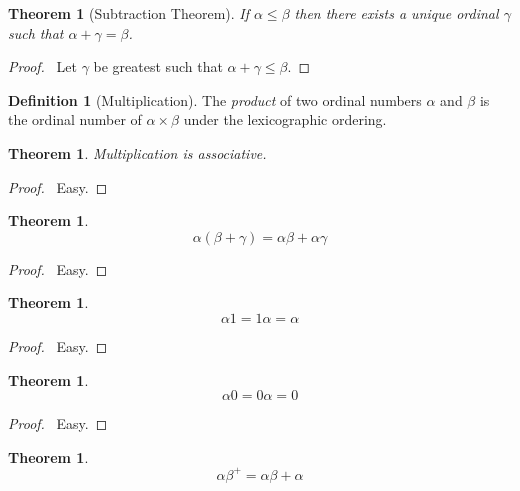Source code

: \documentclass{report}
\let\qed\relax
\newtheorem{theorem}[axiom]{Theorem}
\theoremstyle{definition}
\newtheorem{definition}[axiom]{Definition}
\begin{document}
    \begin{theorem}[Subtraction Theorem]
        If $\alpha \leq \beta$ then there exists a unique ordinal $\gamma$ such that $\alpha + \gamma = \beta$.
    \end{theorem}

    \begin{proof}
        \pf\ Let $\gamma$ be greatest such that $\alpha + \gamma \leq \beta$. \qed
    \end{proof}

    \begin{definition}[Multiplication]
        The \emph{product} of two ordinal numbers $\alpha$ and $\beta$ is the ordinal number of
        $\alpha \times \beta$ under the lexicographic ordering.
    \end{definition}

    \begin{theorem}
        Multiplication is associative.
    \end{theorem}

    \begin{proof}
        \pf\ Easy. \qed
    \end{proof}

    \begin{theorem}
        \[ \alpha (\beta + \gamma) = \alpha \beta + \alpha \gamma \]
    \end{theorem}

    \begin{proof}
        \pf\ Easy. \qed
    \end{proof}

    \begin{theorem}
        \[ \alpha 1 = 1 \alpha = \alpha \]
    \end{theorem}

    \begin{proof}
        \pf\ Easy. \qed
    \end{proof}

    \begin{theorem}
        \[ \alpha 0 = 0 \alpha = 0 \]
    \end{theorem}

    \begin{proof}
        \pf\ Easy. \qed
    \end{proof}

    \begin{theorem}
        \[ \alpha \beta^+ = \alpha \beta + \alpha \]
    \end{theorem}
\end{document}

Activity :: Say how many lines of the data include the string "such". Nothing other than the number should be given.

Task result :: 2